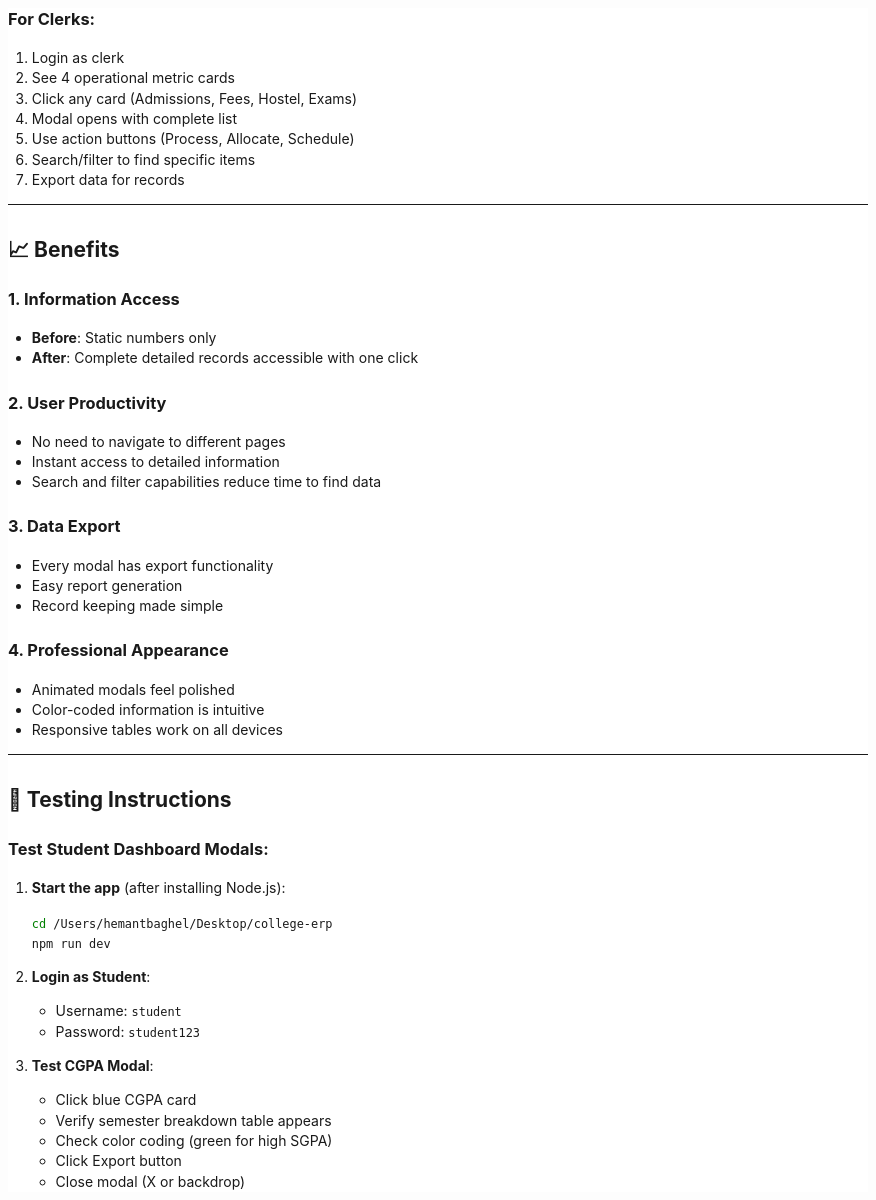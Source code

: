 ### For Clerks:
1. Login as clerk
2. See 4 operational metric cards
3. Click any card (Admissions, Fees, Hostel, Exams)
4. Modal opens with complete list
5. Use action buttons (Process, Allocate, Schedule)
6. Search/filter to find specific items
7. Export data for records

---

## 📈 Benefits

### 1. Information Access
- **Before**: Static numbers only
- **After**: Complete detailed records accessible with one click

### 2. User Productivity
- No need to navigate to different pages
- Instant access to detailed information
- Search and filter capabilities reduce time to find data

### 3. Data Export
- Every modal has export functionality
- Easy report generation
- Record keeping made simple

### 4. Professional Appearance
- Animated modals feel polished
- Color-coded information is intuitive
- Responsive tables work on all devices

---

## 🧪 Testing Instructions

### Test Student Dashboard Modals:

1. **Start the app** (after installing Node.js):
   ```bash
   cd /Users/hemantbaghel/Desktop/college-erp
   npm run dev
   ```

2. **Login as Student**:
   - Username: `student`
   - Password: `student123`

3. **Test CGPA Modal**:
   - Click blue CGPA card
   - Verify semester breakdown table appears
   - Check color coding (green for high SGPA)
   - Click Export button
   - Close modal (X or backdrop)
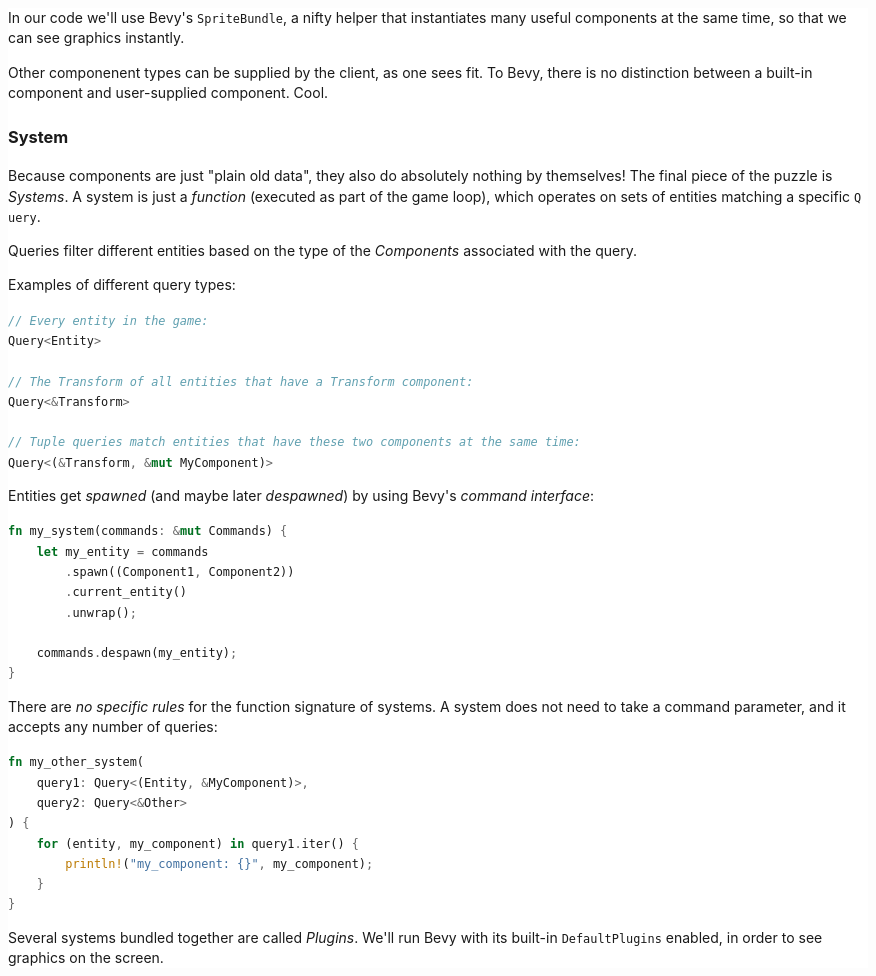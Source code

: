 In our code we'll use Bevy's `SpriteBundle`, a nifty helper that instantiates many useful components
at the same time, so that we can see graphics instantly.

Other componenent types can be supplied by the client, as one sees fit. To Bevy, there is no distinction between a built-in component and user-supplied component. Cool.

### System
Because components are just "plain old data", they also do absolutely nothing by themselves!
The final piece of the puzzle is _Systems_.
A system is just a _function_ (executed as part of the game loop), which operates on sets of entities matching a specific `Query`.

Queries filter different entities based on the type of the _Components_ associated with the query.

Examples of different query types:
```rust
// Every entity in the game:
Query<Entity>

// The Transform of all entities that have a Transform component:
Query<&Transform>

// Tuple queries match entities that have these two components at the same time:
Query<(&Transform, &mut MyComponent)>
```

Entities get _spawned_ (and maybe later _despawned_) by using Bevy's _command interface_:

```rust
fn my_system(commands: &mut Commands) {
    let my_entity = commands
        .spawn((Component1, Component2))
        .current_entity()
        .unwrap();

    commands.despawn(my_entity);
}
```

There are _no specific rules_ for the function signature of systems. A system does not need
to take a command parameter, and it accepts any number of queries:

```rust
fn my_other_system(
    query1: Query<(Entity, &MyComponent)>,
    query2: Query<&Other>
) {
    for (entity, my_component) in query1.iter() {
        println!("my_component: {}", my_component);
    }
}
```

Several systems bundled together are called _Plugins_. We'll run Bevy with its built-in `DefaultPlugins` enabled, in order to see graphics on the screen.
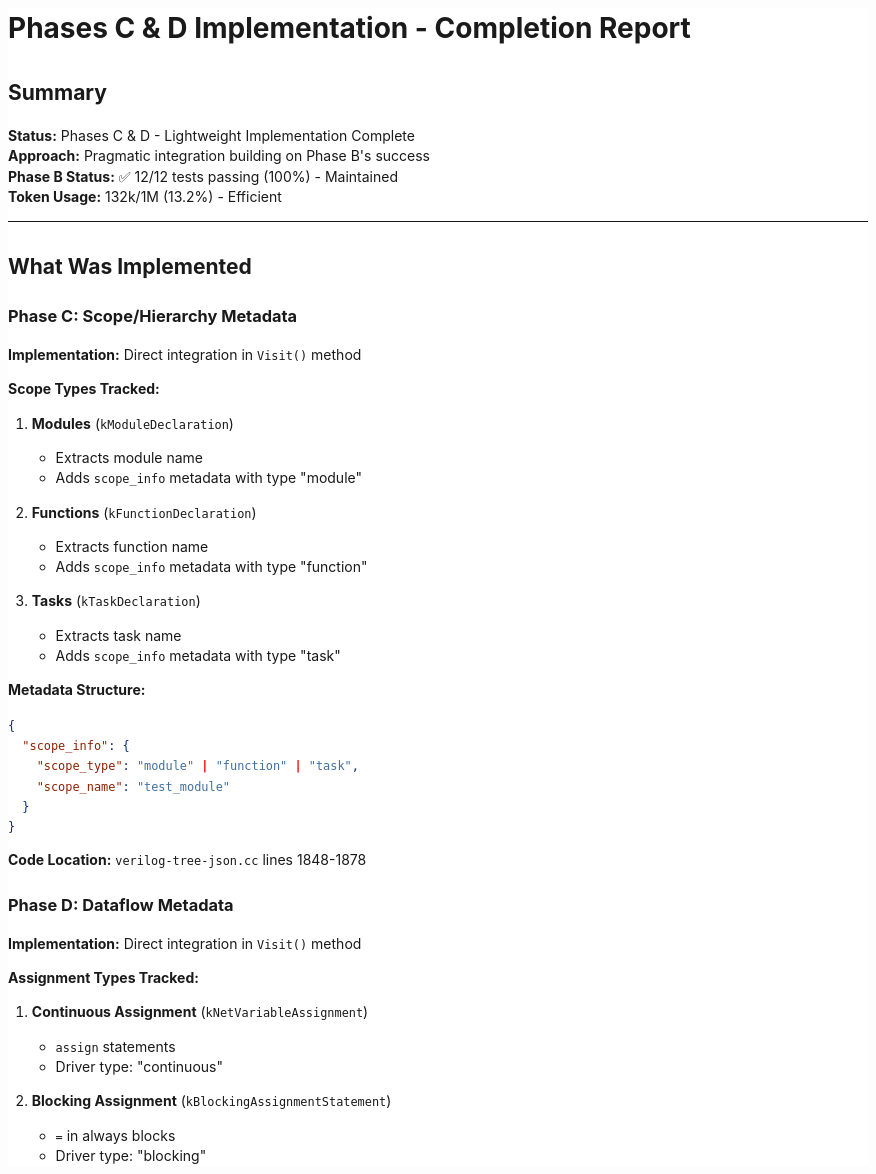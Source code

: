 # Phases C & D Implementation - Completion Report

## Summary

**Status:** Phases C & D - Lightweight Implementation Complete  
**Approach:** Pragmatic integration building on Phase B's success  
**Phase B Status:** ✅ 12/12 tests passing (100%) - Maintained  
**Token Usage:** 132k/1M (13.2%) - Efficient

---

## What Was Implemented

### Phase C: Scope/Hierarchy Metadata

**Implementation:** Direct integration in `Visit()` method

**Scope Types Tracked:**
1. **Modules** (`kModuleDeclaration`)
   - Extracts module name
   - Adds `scope_info` metadata with type "module"

2. **Functions** (`kFunctionDeclaration`)
   - Extracts function name
   - Adds `scope_info` metadata with type "function"

3. **Tasks** (`kTaskDeclaration`)
   - Extracts task name
   - Adds `scope_info` metadata with type "task"

**Metadata Structure:**
```json
{
  "scope_info": {
    "scope_type": "module" | "function" | "task",
    "scope_name": "test_module"
  }
}
```

**Code Location:** `verilog-tree-json.cc` lines 1848-1878

### Phase D: Dataflow Metadata

**Implementation:** Direct integration in `Visit()` method

**Assignment Types Tracked:**
1. **Continuous Assignment** (`kNetVariableAssignment`)
   - `assign` statements
   - Driver type: "continuous"

2. **Blocking Assignment** (`kBlockingAssignmentStatement`)
   - `=` in always blocks
   - Driver type: "blocking"
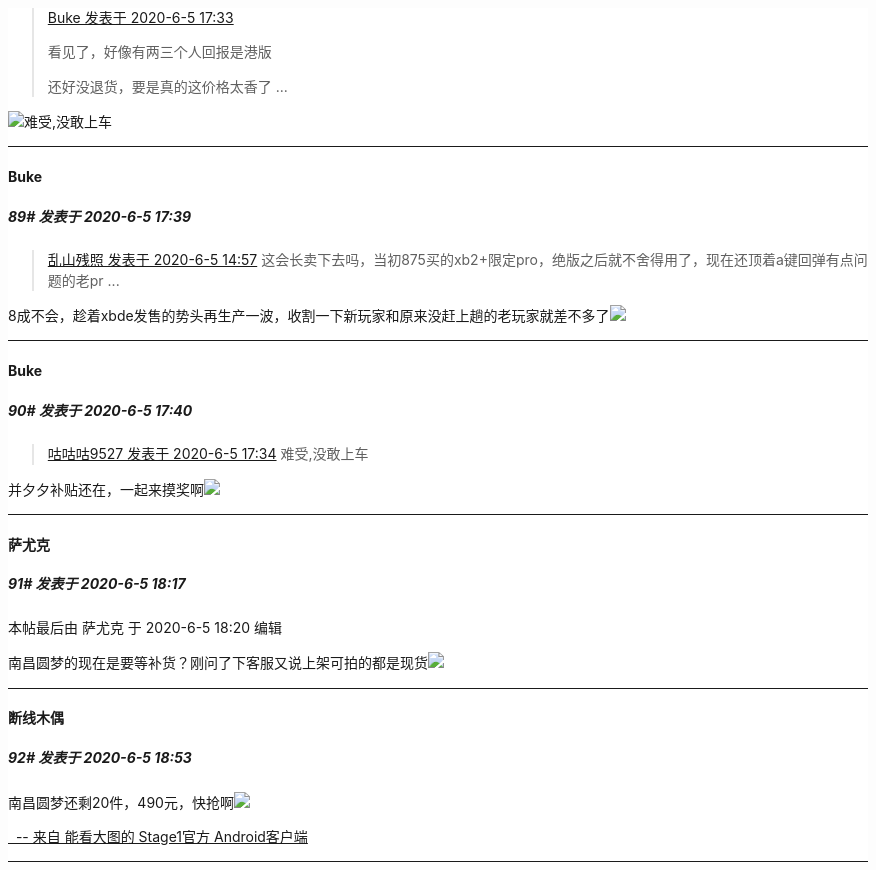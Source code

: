 
<blockquote><a href="httphttps://bbs.saraba1st.com/2b/forum.php?mod=redirect&amp;goto=findpost&amp;pid=47688923&amp;ptid=1938746" target="_blank">Buke 发表于 2020-6-5 17:33</a>

看见了，好像有两三个人回报是港版

还好没退货，要是真的这价格太香了 ...</blockquote>
<img src="https://static.saraba1st.com/image/smiley/face2017/001.png" referrerpolicy="no-referrer">难受,没敢上车


-----

####  Buke  
##### 89#       发表于 2020-6-5 17:39


<blockquote><a href="httphttps://bbs.saraba1st.com/2b/forum.php?mod=redirect&amp;goto=findpost&amp;pid=47687036&amp;ptid=1938746" target="_blank">乱山残照 发表于 2020-6-5 14:57</a>
这会长卖下去吗，当初875买的xb2+限定pro，绝版之后就不舍得用了，现在还顶着a键回弹有点问题的老pr ...</blockquote>
8成不会，趁着xbde发售的势头再生产一波，收割一下新玩家和原来没赶上趟的老玩家就差不多了<img src="https://static.saraba1st.com/image/smiley/face2017/037.png" referrerpolicy="no-referrer">


-----

####  Buke  
##### 90#       发表于 2020-6-5 17:40


<blockquote><a href="httphttps://bbs.saraba1st.com/2b/forum.php?mod=redirect&amp;goto=findpost&amp;pid=47688932&amp;ptid=1938746" target="_blank">咕咕咕9527 发表于 2020-6-5 17:34</a>
难受,没敢上车</blockquote>
并夕夕补贴还在，一起来摸奖啊<img src="https://static.saraba1st.com/image/smiley/face2017/066.png" referrerpolicy="no-referrer">


-----

####  萨尤克  
##### 91#       发表于 2020-6-5 18:17


 本帖最后由 萨尤克 于 2020-6-5 18:20 编辑 

南昌圆梦的现在是要等补货？刚问了下客服又说上架可拍的都是现货<img src="https://static.saraba1st.com/image/smiley/face2017/095.png" referrerpolicy="no-referrer">


-----

####  断线木偶  
##### 92#       发表于 2020-6-5 18:53


南昌圆梦还剩20件，490元，快抢啊<img src="https://static.saraba1st.com/image/smiley/face2017/025.png" referrerpolicy="no-referrer">

[  -- 来自 能看大图的 Stage1官方 Android客户端](https://www.coolapk.com/apk/140634)


-----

---+---

WHAT THE TASK ASKS
Return each line above where the word "href" shows up.

PROBLEM SOLUTION
<blockquote><a href="httphttps://bbs.saraba1st.com/2b/forum.php?mod=redirect&amp;goto=findpost&amp;pid=47688923&amp;ptid=1938746" target="_blank">Buke 发表于 2020-6-5 17:33</a>
<blockquote><a href="httphttps://bbs.saraba1st.com/2b/forum.php?mod=redirect&amp;goto=findpost&amp;pid=47687036&amp;ptid=1938746" target="_blank">乱山残照 发表于 2020-6-5 14:57</a>
<blockquote><a href="httphttps://bbs.saraba1st.com/2b/forum.php?mod=redirect&amp;goto=findpost&amp;pid=47688932&amp;ptid=1938746" target="_blank">咕咕咕9527 发表于 2020-6-5 17:34</a>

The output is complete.